Defect Category Prediction Based on Multi-Source Domain Adaptation

from arxiv, 17 pages, in Chinese language, 8 figures (Due to length constraints of the abstract field, please refer to the original PDF file for the full content of abstract.)

In recent years, defect prediction techniques based on deep learning have become a prominent research topic in the field of software engineering. These techniques can identify potential defects without executing the code. However, existing approaches mostly concentrate on determining the presence of defects at the method-level code, lacking the ability to precisely classify specific defect categories. Consequently, this undermines the efficiency of developers in locating and rectifying defects. Furthermore, in practical software development, new projects often lack sufficient defect data to train high-accuracy deep learning models. Models trained on historical data from existing projects frequently struggle to achieve satisfactory generalization performance on new projects. Hence, this paper initially reformulates the traditional binary defect prediction task into a multi-label classification problem, employing defect categories described in the Common Weakness Enumeration (CWE) as fine-grained predictive labels. To enhance the model performance in cross-project scenarios, this paper proposes a multi-source domain adaptation framework that integrates adversarial training and attention mechanisms. Specifically, the proposed framework employs adversarial training to mitigate domain (i.e., software projects) discrepancies, and further utilizes domain-invariant features to capture feature correlations between each source domain and the target domain. Simultaneously, the proposed framework employs a weighted maximum mean discrepancy as an attention mechanism to minimize the representation distance between source and target domain features, facilitating model in learning more domain-independent features. The experiments on 8 real-world open-source projects show that the proposed approach achieves significant performance improvements compared to state-of-the-art baselines.

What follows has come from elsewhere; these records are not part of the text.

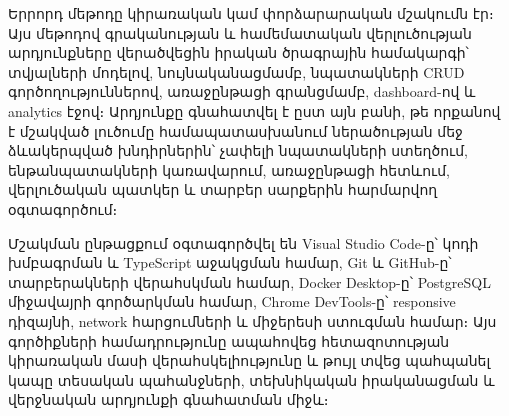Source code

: Երրորդ մեթոդը կիրառական կամ փորձարարական մշակումն էր։ Այս մեթոդով գրականության և համեմատական վերլուծության արդյունքները վերածվեցին իրական ծրագրային համակարգի՝ տվյալների մոդելով, նույնականացմամբ, նպատակների CRUD գործողություններով, առաջընթացի գրանցմամբ, dashboard-ով և analytics էջով։ Արդյունքը գնահատվել է ըստ այն բանի, թե որքանով է մշակված լուծումը համապատասխանում ներածության մեջ ձևակերպված խնդիրներին՝ չափելի նպատակների ստեղծում, ենթանպատակների կառավարում, առաջընթացի հետևում, վերլուծական պատկեր և տարբեր սարքերին հարմարվող օգտագործում։

Մշակման ընթացքում օգտագործվել են Visual Studio Code-ը՝ կոդի խմբագրման և TypeScript աջակցման համար, Git և GitHub-ը՝ տարբերակների վերահսկման համար, Docker Desktop-ը՝ PostgreSQL միջավայրի գործարկման համար, Chrome DevTools-ը՝ responsive դիզայնի, network հարցումների և միջերեսի ստուգման համար։ Այս գործիքների համադրությունը ապահովեց հետազոտության կիրառական մասի վերահսկելիությունը և թույլ տվեց պահպանել կապը տեսական պահանջների, տեխնիկական իրականացման և վերջնական արդյունքի գնահատման միջև։

\fussy
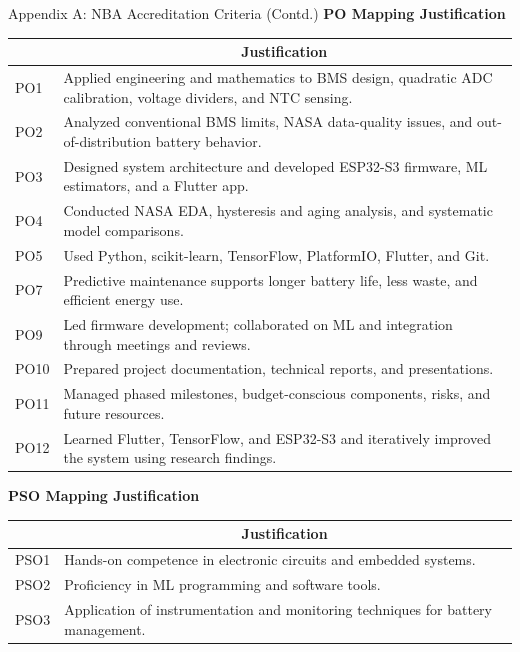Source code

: \documentclass[10pt,aspectratio=43]{beamer}
\begin{document}
\begin{frame}{Appendix A: NBA Accreditation Criteria (Contd.)}
  \scriptsize
  \centering
  \renewcommand{\arraystretch}{1.0}
  \setlength{\tabcolsep}{2pt}
  \textbf{PO Mapping Justification}\par
  \vspace{2pt}
  \begin{tabularx}{0.96\textwidth}{|p{}|X|}
    \hline
    \rowcolor{mappingheader}\multicolumn{1}{|c|}{\textbf{PO}} & \multicolumn{1}{c|}{\textbf{Justification}} \\ \hline
    PO1 & Applied engineering and mathematics to BMS design, quadratic ADC calibration, voltage dividers, and NTC sensing. \\ \hline
    PO2 & Analyzed conventional BMS limits, NASA data-quality issues, and out-of-distribution battery behavior. \\ \hline
    PO3 & Designed system architecture and developed ESP32-S3 firmware, ML estimators, and a Flutter app. \\ \hline
    PO4 & Conducted NASA EDA, hysteresis and aging analysis, and systematic model comparisons. \\ \hline
    PO5 & Used Python, scikit-learn, TensorFlow, PlatformIO, Flutter, and Git. \\ \hline
    PO7 & Predictive maintenance supports longer battery life, less waste, and efficient energy use. \\ \hline
    PO9 & Led firmware development; collaborated on ML and integration through meetings and reviews. \\ \hline
    PO10 & Prepared project documentation, technical reports, and presentations. \\ \hline
    PO11 & Managed phased milestones, budget-conscious components, risks, and future resources. \\ \hline
    PO12 & Learned Flutter, TensorFlow, and ESP32-S3 and iteratively improved the system using research findings. \\ \hline
  \end{tabularx}
  \par\vspace{4pt}
  \textbf{PSO Mapping Justification}\par
  \vspace{1pt}
  \begin{tabularx}{0.96\textwidth}{|p{}|X|}
    \hline
    \rowcolor{mappingheader}\multicolumn{1}{|c|}{\textbf{PSO}} & \multicolumn{1}{c|}{\textbf{Justification}} \\ \hline
    PSO1 & Hands-on competence in electronic circuits and embedded systems. \\ \hline
    PSO2 & Proficiency in ML programming and software tools. \\ \hline
    PSO3 & Application of instrumentation and monitoring techniques for battery management. \\ \hline
  \end{tabularx}
\end{frame}
\end{document}
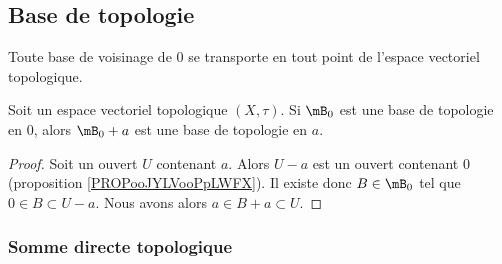 \subsection{Base de topologie}

Toute base de voisinage de \( 0 \) se transporte en tout point de l'espace vectoriel topologique.
\begin{corollary}\label{PropInvarianceTopologie}
	Soit un espace vectoriel topologique \( (X,\tau)\). Si \( \mB_0\) est une base de topologie en \( 0\), alors \( \mB_0+a\) est une base de topologie en \( a\).
\end{corollary}

\begin{proof}
	Soit un ouvert \( U\) contenant \( a\). Alors \( U-a\) est un ouvert contenant \( 0\) (proposition \ref{PROPooJYLVooPpLWFX}). Il existe donc \( B\in\mB_0\) tel que \( 0\in B\subset U-a\). Nous avons alors \( a\in B+a\subset U\).
\end{proof}

\subsubsection{Somme directe topologique}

翻译：近年来，基于深度学习的缺陷预测技术已成为软件工程领域的重要研究课题。这些技术无需执行代码即可识别潜在缺陷。然而，现有方法大多集中于判定方法级代码中是否存在缺陷，缺乏对具体缺陷类别的精确分类能力，从而降低了开发人员定位和修复缺陷的效率。此外，在实际软件开发现实中，新项目往往缺乏足够的缺陷数据来训练高精度的深度学习模型。基于现有项目历史数据训练的模型，在新项目上常难以获得满意的泛化性能。为此，本文首先将传统的二分类缺陷预测任务重新定义为多标签分类问题，采用通用弱点枚举（CWE）中描述的缺陷类别作为细粒度预测标签。为提升模型在跨项目场景下的性能，本文提出了一种融合对抗训练与注意力机制的多源域适应框架。具体而言，该框架采用对抗训练来缓解域（即软件项目）之间的差异，并利用域不变特征捕捉每个源域与目标域之间的特征相关性。同时，该框架采用加权最大均值差异作为注意力机制，以最小化源域与目标域特征之间的表征距离，促进模型学习更多域无关特征。在8个真实开源项目上的实验表明，与最先进的基线方法相比，所提方法获得了显著的性能提升。